The far right data point represents the uncompressed network. It can be seen that the file size can be reduced significantly (to less than 1MB) without sacrificing much of the accuracy and thus the quality of the results of the network. Because of this property much bigger networks become viable in terms of data transmission times.
Demo
As a working demo I took the style transfer network of the Google Magenta project (2), which is a convolutional neural network implemented in TensorFlow and generated the corresponding JavaScript runtime. This module was used in a single page application based on Inferno (a slim alternative to React) and Redux (a library for state management in applications) to create a web app which repaints your image in the style of famous paintings directly in the browser. Because the computational cost is pretty high and increases quadratic with the size of the image, the image is downscaled to a fixed size prior to the execution of the network. It can still take quite some time to style an image on low-end devices so please be patient. If available the SIMD extension of JavaScript is used (only available in Firefox Nightly at the moment). The output-tensor of the network is transformed into a canvas and displayed respectively downloaded to the computer of the user as an ordinary image file.

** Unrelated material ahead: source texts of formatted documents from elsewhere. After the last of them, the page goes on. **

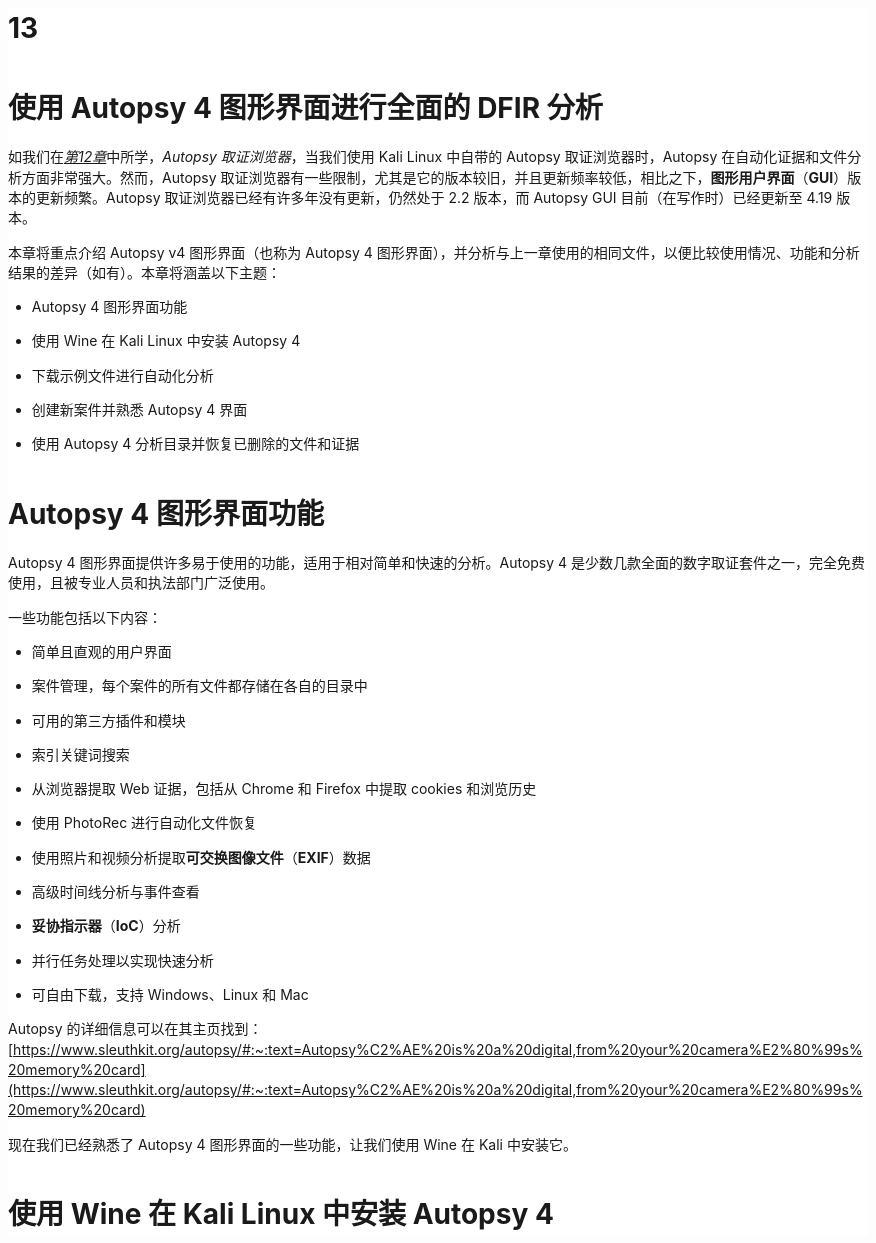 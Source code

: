 # 13

# 使用 Autopsy 4 图形界面进行全面的 DFIR 分析

如我们在[*第12章*](B19441_12.xhtml#_idTextAnchor225)中所学，*Autopsy 取证浏览器*，当我们使用 Kali Linux 中自带的 Autopsy 取证浏览器时，Autopsy 在自动化证据和文件分析方面非常强大。然而，Autopsy 取证浏览器有一些限制，尤其是它的版本较旧，并且更新频率较低，相比之下，**图形用户界面**（**GUI**）版本的更新频繁。Autopsy 取证浏览器已经有许多年没有更新，仍然处于 2.2 版本，而 Autopsy GUI 目前（在写作时）已经更新至 4.19 版本。

本章将重点介绍 Autopsy v4 图形界面（也称为 Autopsy 4 图形界面），并分析与上一章使用的相同文件，以便比较使用情况、功能和分析结果的差异（如有）。本章将涵盖以下主题：

+   Autopsy 4 图形界面功能

+   使用 Wine 在 Kali Linux 中安装 Autopsy 4

+   下载示例文件进行自动化分析

+   创建新案件并熟悉 Autopsy 4 界面

+   使用 Autopsy 4 分析目录并恢复已删除的文件和证据

# Autopsy 4 图形界面功能

Autopsy 4 图形界面提供许多易于使用的功能，适用于相对简单和快速的分析。Autopsy 4 是少数几款全面的数字取证套件之一，完全免费使用，且被专业人员和执法部门广泛使用。

一些功能包括以下内容：

+   简单且直观的用户界面

+   案件管理，每个案件的所有文件都存储在各自的目录中

+   可用的第三方插件和模块

+   索引关键词搜索

+   从浏览器提取 Web 证据，包括从 Chrome 和 Firefox 中提取 cookies 和浏览历史

+   使用 PhotoRec 进行自动化文件恢复

+   使用照片和视频分析提取**可交换图像文件**（**EXIF**）数据

+   高级时间线分析与事件查看

+   **妥协指示器**（**IoC**）分析

+   并行任务处理以实现快速分析

+   可自由下载，支持 Windows、Linux 和 Mac

Autopsy 的详细信息可以在其主页找到：[https://www.sleuthkit.org/autopsy/#:~:text=Autopsy%C2%AE%20is%20a%20digital,from%20your%20camera%E2%80%99s%20memory%20card](https://www.sleuthkit.org/autopsy/#:~:text=Autopsy%C2%AE%20is%20a%20digital,from%20your%20camera%E2%80%99s%20memory%20card)

现在我们已经熟悉了 Autopsy 4 图形界面的一些功能，让我们使用 Wine 在 Kali 中安装它。

# 使用 Wine 在 Kali Linux 中安装 Autopsy 4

Each style that can be applied to the image is a separate parameter file which has to be downloaded separately. The computational graph is the same in all cases which means only one runtime module has to be used.

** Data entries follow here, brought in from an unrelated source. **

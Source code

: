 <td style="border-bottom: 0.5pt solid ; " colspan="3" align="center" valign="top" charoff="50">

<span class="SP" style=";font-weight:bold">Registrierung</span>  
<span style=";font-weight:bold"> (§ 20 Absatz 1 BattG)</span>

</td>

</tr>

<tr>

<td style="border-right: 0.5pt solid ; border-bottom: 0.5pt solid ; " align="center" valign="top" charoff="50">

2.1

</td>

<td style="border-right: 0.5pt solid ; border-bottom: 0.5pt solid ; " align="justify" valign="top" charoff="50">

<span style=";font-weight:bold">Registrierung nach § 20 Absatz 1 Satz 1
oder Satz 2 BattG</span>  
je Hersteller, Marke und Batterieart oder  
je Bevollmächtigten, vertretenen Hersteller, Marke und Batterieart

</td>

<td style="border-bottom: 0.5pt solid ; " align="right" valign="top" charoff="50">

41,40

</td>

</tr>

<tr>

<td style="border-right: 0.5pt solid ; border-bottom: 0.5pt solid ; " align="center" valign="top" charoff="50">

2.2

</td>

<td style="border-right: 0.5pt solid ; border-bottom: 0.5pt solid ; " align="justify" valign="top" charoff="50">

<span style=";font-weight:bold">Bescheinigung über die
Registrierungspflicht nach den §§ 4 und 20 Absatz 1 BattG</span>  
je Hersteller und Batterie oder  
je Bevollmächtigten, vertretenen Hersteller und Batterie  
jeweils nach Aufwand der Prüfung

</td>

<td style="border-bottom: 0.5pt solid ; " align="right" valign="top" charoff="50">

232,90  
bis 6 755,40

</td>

The network at hand has 1.6M parameters which can be compressed to appr. 1.6MB file size without sacrificing any visual quality of the end result.
Similar Approaches
There are multiple other projects using WebAssembly and WebGL for executing trained neural networks in the browser, for example the libraries TensorFire by MIT and WebDNN by the university of Tokyo. Google has just recently released deeplearn.js, an open source library to make WebGL-accelerated machine learning accessible for a broader audience. This shows the general interest in the web as a delivery platform for neural network models, although no real applications using these libraries exist yet.
Summary
As shown in experiment it is possible to execute neural networks trained with conventional libraries like Tensorflow directly in the browser. The feasibility of the approach depends on computation and storage requirements of the used network where the constraints of the web platform definitely limit possible use cases. However, since neural network algorithms and the web as application platform are still maturing, it is likely that the situation will improve in the near future. To unlock more potential of optimization it is important to consider choices early in the design process of the network to create neural networks as small and fast as possible.